* Records to process:
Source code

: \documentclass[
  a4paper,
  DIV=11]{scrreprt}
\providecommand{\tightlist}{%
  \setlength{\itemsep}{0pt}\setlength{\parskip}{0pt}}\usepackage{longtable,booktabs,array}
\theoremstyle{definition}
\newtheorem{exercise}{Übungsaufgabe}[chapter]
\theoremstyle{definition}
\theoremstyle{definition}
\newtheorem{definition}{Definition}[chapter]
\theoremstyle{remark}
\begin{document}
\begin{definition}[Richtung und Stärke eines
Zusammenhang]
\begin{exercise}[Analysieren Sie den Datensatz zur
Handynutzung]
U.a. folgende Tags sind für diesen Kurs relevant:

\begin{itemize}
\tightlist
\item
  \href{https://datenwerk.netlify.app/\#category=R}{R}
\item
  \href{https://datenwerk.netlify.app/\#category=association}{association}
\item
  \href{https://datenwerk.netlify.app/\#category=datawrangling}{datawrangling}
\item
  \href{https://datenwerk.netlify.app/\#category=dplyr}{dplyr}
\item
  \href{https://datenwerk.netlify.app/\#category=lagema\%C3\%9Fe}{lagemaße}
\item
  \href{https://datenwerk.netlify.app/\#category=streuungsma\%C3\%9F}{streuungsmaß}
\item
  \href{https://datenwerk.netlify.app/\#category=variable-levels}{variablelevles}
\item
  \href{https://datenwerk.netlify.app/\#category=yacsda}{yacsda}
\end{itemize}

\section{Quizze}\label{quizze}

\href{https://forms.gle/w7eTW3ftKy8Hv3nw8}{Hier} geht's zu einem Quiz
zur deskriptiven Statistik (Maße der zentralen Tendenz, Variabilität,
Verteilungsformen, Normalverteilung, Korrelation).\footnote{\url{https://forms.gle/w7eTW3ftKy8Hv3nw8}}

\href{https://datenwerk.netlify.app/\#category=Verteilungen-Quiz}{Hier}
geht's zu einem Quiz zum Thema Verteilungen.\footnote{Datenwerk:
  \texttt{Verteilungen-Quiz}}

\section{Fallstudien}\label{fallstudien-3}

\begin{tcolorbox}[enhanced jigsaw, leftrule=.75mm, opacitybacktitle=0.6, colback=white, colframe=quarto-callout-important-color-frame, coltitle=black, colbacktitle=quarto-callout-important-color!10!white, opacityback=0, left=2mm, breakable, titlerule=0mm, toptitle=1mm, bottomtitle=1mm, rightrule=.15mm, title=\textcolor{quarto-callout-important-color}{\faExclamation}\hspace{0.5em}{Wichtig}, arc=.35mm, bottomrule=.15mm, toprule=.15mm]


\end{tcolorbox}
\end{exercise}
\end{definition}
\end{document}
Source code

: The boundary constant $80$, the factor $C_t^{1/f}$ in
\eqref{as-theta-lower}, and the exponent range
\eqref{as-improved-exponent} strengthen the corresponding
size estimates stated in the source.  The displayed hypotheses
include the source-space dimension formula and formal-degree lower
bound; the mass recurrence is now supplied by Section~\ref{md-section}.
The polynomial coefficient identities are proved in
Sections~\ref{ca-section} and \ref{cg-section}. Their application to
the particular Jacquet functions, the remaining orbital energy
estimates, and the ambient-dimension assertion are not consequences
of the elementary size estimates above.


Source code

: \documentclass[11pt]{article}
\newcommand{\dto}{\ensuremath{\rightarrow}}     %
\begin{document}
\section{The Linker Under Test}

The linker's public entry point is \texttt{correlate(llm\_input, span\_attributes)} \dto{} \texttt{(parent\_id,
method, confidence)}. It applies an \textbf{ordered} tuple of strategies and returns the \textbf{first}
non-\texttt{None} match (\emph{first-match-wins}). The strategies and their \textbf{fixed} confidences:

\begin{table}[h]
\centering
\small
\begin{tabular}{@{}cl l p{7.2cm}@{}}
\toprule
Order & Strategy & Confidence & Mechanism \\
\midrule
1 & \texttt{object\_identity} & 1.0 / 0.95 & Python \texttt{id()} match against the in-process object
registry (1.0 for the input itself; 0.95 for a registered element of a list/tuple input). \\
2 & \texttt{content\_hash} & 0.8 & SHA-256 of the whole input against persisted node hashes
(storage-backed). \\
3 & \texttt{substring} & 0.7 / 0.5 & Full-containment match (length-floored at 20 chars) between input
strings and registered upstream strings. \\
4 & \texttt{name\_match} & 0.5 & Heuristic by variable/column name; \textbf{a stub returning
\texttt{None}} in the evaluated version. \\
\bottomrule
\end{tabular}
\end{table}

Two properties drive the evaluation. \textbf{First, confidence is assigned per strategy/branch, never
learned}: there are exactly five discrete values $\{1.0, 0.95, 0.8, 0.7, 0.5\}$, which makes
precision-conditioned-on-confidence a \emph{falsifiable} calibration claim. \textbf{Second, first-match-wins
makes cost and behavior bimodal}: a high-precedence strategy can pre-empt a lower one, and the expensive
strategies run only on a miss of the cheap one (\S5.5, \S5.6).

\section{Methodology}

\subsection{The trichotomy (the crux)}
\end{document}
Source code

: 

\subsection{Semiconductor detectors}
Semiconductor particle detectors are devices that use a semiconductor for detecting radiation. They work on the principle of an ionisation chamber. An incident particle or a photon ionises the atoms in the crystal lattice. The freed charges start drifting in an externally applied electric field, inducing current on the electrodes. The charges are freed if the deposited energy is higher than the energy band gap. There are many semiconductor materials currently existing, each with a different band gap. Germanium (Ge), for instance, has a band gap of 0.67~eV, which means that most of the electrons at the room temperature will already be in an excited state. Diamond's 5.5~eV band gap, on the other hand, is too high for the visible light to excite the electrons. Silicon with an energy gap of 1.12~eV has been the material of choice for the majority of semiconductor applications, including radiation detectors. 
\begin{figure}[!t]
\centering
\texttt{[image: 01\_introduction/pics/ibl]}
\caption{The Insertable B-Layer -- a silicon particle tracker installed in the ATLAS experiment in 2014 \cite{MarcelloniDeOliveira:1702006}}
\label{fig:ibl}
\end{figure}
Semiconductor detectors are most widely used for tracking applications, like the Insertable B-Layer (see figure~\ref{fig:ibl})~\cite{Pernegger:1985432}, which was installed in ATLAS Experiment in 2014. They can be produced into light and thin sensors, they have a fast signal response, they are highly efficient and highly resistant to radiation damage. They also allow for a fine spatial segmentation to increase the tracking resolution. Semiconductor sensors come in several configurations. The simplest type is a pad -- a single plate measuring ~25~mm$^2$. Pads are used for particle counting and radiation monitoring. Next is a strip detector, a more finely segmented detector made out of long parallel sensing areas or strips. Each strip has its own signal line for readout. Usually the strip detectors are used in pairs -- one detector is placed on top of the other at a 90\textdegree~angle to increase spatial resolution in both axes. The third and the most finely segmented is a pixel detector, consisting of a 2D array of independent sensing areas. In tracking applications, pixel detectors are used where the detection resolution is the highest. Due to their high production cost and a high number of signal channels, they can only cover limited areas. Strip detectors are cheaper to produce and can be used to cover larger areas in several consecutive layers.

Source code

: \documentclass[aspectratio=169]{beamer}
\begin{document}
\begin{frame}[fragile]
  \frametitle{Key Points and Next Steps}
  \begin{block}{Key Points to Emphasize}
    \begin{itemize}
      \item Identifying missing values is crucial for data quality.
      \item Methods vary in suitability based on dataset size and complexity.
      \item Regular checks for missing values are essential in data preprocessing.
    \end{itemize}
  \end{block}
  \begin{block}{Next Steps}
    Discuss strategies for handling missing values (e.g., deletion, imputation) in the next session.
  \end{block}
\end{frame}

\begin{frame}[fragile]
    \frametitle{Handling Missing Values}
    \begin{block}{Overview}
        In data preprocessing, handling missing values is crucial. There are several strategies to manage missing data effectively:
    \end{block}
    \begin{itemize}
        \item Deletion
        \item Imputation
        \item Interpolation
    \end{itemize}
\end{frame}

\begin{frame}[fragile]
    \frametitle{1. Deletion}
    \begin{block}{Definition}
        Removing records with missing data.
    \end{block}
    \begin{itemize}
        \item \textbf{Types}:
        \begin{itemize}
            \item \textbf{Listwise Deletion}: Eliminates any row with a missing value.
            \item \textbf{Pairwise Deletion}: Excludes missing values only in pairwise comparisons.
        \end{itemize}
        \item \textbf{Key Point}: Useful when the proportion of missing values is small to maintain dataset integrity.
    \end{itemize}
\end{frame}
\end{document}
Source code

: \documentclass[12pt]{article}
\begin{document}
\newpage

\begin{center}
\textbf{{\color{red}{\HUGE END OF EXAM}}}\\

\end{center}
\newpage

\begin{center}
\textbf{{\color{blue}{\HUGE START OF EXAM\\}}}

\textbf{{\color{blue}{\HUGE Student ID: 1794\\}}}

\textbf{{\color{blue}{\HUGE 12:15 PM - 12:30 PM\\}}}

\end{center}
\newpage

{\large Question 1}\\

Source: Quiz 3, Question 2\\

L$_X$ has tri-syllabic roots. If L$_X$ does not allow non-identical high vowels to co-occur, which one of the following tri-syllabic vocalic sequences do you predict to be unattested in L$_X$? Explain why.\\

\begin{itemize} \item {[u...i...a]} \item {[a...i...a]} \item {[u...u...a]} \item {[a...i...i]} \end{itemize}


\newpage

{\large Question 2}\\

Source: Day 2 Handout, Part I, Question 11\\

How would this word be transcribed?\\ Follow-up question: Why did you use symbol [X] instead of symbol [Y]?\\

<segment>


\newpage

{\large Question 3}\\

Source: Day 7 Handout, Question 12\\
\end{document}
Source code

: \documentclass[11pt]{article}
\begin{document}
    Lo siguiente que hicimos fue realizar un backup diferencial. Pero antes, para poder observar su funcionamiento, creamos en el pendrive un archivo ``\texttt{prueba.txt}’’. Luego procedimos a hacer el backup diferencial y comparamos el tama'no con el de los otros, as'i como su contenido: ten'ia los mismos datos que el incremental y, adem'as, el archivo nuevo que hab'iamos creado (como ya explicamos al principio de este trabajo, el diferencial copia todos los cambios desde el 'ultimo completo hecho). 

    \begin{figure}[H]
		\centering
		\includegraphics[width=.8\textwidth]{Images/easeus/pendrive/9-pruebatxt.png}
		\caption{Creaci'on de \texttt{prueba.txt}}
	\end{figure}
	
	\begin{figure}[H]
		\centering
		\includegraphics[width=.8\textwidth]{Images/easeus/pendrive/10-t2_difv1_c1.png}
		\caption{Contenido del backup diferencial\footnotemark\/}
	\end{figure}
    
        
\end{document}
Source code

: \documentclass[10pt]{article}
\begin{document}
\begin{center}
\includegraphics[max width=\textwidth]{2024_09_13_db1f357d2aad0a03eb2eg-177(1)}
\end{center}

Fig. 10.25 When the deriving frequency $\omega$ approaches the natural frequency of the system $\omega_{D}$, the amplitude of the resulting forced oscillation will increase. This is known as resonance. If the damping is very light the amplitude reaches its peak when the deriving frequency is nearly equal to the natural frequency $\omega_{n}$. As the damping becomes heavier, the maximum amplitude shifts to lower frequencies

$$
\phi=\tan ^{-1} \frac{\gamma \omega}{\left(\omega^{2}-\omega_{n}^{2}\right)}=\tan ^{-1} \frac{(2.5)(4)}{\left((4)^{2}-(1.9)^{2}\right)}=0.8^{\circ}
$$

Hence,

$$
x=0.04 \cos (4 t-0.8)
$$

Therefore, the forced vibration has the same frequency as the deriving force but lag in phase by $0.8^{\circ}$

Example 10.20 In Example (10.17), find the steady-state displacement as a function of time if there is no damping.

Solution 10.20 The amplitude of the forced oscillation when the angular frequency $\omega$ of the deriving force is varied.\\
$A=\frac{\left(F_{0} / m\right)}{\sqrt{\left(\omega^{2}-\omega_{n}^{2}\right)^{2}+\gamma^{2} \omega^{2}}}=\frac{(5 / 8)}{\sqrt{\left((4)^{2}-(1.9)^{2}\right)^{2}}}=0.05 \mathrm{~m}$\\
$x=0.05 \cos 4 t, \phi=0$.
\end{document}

* Task requirements: Which lines in the listing above include the string "block"? Copy each of them.

* Answer box:
  \begin{block}{Key Points to Emphasize}
  \end{block}
  \begin{block}{Next Steps}
  \end{block}
    \begin{block}{Overview}
    \end{block}
    \begin{block}{Definition}
    \end{block}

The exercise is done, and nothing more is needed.